#### Exercise
Print each entry precisely; exclude the pictures.

#### Entries taken from a collection
════════
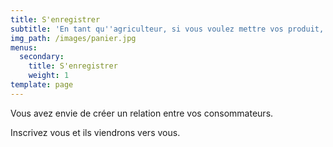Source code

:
 ```yaml
---
title: S'enregistrer
subtitle: 'En tant qu''agriculteur, si vous voulez mettre vos produit, c''est par ici.'
img_path: /images/panier.jpg
menus:
  secondary:
    title: S'enregistrer
    weight: 1
template: page
---
```

Vous avez envie de créer un relation entre vos consommateurs. 

Inscrivez vous et ils viendrons vers vous.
════════
#### Exercise result
Source code

:
 ```yaml
---
title: S'enregistrer
subtitle: 'En tant qu''agriculteur, si vous voulez mettre vos produit, c''est par ici.'
img_path: /images/panier.jpg
menus:
  secondary:
    title: S'enregistrer
    weight: 1
template: page
---
```

Vous avez envie de créer un relation entre vos consommateurs. 

Inscrivez vous et ils viendrons vers vous.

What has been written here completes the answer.